第10章 彼の同僚
あなたは一気に達したあと、息を乱し、彼の下で小刻みに腰を震わせていた。
彼のものもあなたの膣の動きに呼応するように、ビクっ、ビクっ、と脈打ち、イッたのだと悟る。
「はぁ、はぁ、名無しちゃん⋯⋯」
二人の胸がぴたりと合わさり、鼓動がとても速い。汗で離れないほど密着している。
あなたは呆然としながらも、彼の背中を持ちうる力で掴んだ。
「いかせたかったのにぃ⋯⋯また気持ちよくなっちゃった⋯」
顔をあげて、濡れた瞳を合わせる。
ヴィクトルは興奮を鎮めようと努めていたが、満たされた表情だ。
「すごく気持ちよかったよ。俺もね。ありがとう」
「⋯⋯本当? 嬉しい⋯⋯でも私がお礼言いたいよ」
小声で明かすと彼は小さく笑って、あなたの頬を指先でいじってくる。
「君が上に乗って揺れてるの見てるだけで、もう堪えられなかったよ」
「やだ⋯⋯恥ずかしい」
「あんなにたくさんしてくれたのに? ⋯⋯今度またしてくれる?」
またその色っぽくずるい笑みだ。
でもまた、と言われてあなたも輝くような笑顔で頷いた。
彼をもっと幸せにしたい。小さなことからだけど、自分にも出来るかもしれない。
そんな希望にほころんだ顔をヴィクトルが肩ごと覆ってきて、腕の中にしまう。
「あぁ。幸せだな⋯⋯君が大好きだ、名無しちゃん。何度言っても足りないぐらいに」
「ふふ。
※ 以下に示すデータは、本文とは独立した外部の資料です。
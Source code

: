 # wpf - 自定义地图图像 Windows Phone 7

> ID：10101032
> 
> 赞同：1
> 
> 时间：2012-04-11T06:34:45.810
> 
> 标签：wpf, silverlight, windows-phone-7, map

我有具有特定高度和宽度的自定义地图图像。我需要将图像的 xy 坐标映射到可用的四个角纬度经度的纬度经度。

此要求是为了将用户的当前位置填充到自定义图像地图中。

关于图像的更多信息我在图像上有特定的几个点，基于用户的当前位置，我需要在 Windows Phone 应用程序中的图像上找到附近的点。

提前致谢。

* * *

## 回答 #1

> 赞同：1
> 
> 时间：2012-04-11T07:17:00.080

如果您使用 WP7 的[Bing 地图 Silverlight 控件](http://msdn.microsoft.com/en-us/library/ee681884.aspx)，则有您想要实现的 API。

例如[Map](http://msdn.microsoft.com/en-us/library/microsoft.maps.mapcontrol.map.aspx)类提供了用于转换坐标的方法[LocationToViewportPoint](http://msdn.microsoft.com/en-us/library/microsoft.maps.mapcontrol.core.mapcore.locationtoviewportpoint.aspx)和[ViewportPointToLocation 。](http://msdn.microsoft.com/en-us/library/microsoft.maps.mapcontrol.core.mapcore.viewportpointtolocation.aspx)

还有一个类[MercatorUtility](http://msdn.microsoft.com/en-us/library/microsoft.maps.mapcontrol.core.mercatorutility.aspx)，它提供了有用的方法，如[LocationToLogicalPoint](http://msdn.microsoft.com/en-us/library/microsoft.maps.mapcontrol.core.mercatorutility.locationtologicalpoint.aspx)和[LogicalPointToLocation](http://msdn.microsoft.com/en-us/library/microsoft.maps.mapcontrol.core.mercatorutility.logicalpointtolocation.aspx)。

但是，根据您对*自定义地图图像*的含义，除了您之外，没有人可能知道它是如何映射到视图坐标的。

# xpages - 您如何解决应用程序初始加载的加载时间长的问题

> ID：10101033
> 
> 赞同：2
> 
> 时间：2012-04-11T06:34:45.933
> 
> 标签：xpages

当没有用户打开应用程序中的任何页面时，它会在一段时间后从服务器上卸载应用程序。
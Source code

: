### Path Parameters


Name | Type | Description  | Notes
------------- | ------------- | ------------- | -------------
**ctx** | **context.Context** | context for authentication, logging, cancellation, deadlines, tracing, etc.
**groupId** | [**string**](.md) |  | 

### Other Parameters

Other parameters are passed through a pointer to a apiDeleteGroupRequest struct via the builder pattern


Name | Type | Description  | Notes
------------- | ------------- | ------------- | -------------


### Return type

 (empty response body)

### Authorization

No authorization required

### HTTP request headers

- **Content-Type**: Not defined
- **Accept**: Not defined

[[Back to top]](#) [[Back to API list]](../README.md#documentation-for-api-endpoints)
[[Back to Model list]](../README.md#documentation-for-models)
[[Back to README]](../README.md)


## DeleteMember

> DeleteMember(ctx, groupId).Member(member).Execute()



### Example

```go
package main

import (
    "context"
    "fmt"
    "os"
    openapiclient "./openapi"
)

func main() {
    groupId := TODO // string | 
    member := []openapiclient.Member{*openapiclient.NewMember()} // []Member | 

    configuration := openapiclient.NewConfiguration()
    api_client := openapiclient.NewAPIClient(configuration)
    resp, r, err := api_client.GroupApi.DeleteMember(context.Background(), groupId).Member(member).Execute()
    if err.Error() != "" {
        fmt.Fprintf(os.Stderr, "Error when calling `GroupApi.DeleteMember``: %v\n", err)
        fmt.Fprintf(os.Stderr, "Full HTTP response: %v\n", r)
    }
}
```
足りてるよ。十分感じるもん」
「そうかな?」
「うんっ」
「⋯⋯もっと表してもいい?」
彼がやけに真剣にじっと目を見て尋ねてくるから、あなたはまだその意図に気づいていなかったけれど、とろんとした瞳でこう返事をした。
「うん、いいよ。もっとして」
甘い声を出して彼の懐に潜り込む。
ヴィクトルはあなたの可愛らしさにうっとりする。
彼の思惑は当然深いところにあったが、より強い手応えを得るまでに、もうあまり時間はかからなかったのだ。